I think there is now a fighting chance that the plans of the grossly overpaid directors of AIM listed IFA Group Lighthouse (LSE:LGT) to delist may be scuppered. The ball is now 100% in the court of former boss Allan Rosengren. You may not know this but Allan is Norwegian so I emailed him today wondering if he has any good looking young female relatives with loose morals & a penchant for older men who might be in Greece this summer. So far no response on that, but as a distraction I pushed him on whether he will actually vote no to the delisting. I know he thinks it is a bad idea.
Rosengren owns 14% of the equity. The directors need 75% approval to get this through. If Allan plays ball and says so publically it just needs small shareholders to write to the company and its advisers saying that they will also vote no and then facing an inevitable defeat the board will have to drop the whole idea. As a next step I would suggest that the grossly overpaid executive chairman David Hickey stands aside and Rosengren be asked back to take his place giving a public commitment that Lighthouse will
a) continue to increase its dividend by 10% per annum
b) Use any surplus operational cashflows not required to support the dividend to buy back shares for cancellation ( that would have been c £1.1 million in 2011)
c) seek to reduce its PLC costs by at least £500,000 a year and will use that cash on further buybacks. How can it make such cuts? Easy peasy. Start by firing 2 of its 3 PR firms (heck fire the lot) and one of its two brokers. Beauty parade all its advisers with incumbents being told they can keep the retainer if they agree to a 25% cut in fees. Rosengren owns enough of the equity that he can survive on a £100,000 salary (and be allowed to participate pro rata in all buybacks) – that would make him a good way cheaper than Hickey. It cannot be hard to hack a bit more away from Lighthouse’s bloated boardroom costs.
Will small shareholders rally around Rosengren if he goes for it? I think they will. Today I see that The Share Society (a body out there to represent private punters) sent out a mailing stating:
ShareSoc urges shareholders to vote against Lighthouse Group delisting.
ShareSoc has criticised the planned delisting of Lighthouse Group shares and urges all shareholders to vote against the resolution at the forthcoming EGM. Delisting is severely detrimental to smaller shareholders and the Company has offered no exit. As is common with AIM delistings, there was a sharp fall of 50% in the share price following the announcement as few people wish to hold shares for which there is no public and liquid market.

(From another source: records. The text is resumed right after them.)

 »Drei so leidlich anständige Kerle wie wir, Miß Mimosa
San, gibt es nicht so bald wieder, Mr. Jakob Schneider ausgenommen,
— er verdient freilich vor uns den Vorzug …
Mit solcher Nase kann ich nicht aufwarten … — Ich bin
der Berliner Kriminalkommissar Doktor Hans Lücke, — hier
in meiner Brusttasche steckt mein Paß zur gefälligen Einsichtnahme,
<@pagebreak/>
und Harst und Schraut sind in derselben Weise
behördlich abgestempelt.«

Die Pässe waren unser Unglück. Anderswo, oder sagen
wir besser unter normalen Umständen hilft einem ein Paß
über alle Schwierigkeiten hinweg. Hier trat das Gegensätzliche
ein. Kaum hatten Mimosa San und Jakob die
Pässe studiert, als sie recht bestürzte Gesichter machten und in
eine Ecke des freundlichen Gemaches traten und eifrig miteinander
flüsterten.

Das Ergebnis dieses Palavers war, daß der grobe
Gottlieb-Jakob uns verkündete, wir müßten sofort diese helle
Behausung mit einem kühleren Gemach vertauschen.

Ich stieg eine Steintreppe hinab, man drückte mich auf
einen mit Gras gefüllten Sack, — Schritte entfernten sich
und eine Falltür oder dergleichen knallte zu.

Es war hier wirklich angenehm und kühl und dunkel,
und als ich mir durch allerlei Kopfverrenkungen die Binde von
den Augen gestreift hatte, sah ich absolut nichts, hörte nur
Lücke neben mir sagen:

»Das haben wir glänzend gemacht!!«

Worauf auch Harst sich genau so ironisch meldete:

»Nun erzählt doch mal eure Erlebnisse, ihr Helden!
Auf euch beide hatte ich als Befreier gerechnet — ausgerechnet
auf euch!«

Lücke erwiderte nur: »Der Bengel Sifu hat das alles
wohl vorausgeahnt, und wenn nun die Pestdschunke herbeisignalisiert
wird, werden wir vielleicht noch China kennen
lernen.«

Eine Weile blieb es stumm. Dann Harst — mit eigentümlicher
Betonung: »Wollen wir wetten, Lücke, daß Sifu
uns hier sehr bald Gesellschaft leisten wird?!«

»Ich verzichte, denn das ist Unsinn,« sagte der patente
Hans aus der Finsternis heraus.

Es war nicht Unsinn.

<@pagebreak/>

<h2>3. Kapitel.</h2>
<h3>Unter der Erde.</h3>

ShareSoc is not always against delisting if there are good reasons and an exit is provided to those who cannot or do not want to hold unlisted shares. For example, an exit by way of a tender or other offer for their shares. This gives a shareholder a choice as to whether to continue to hold the company or not. Lighthouse Group has given no such option and the Board also states it has not made any attempt yet to arrange even a matched bargain facility. The Board has failed to persuade shareholders and the market that there are sufficient commercial and financial reasons for the delisting, otherwise the share price would not have halved and there would not be so much opposition from shareholders to the proposal.
It is noted that the Circular to Shareholders states that “a heavily discounted share price will significantly restrict any valuation discussions with potential offerors in the future”. Lighthouse shareholder Simon Taylor-Young notes that “the share price fall means that the Company will be remembered as having delisted at a capitalisation of about £3m, compared to the c£6.5m before the announcement, so ironically the Board has set a benchmark way below its former value. Lighthouse should not be remembered as a £3m company.”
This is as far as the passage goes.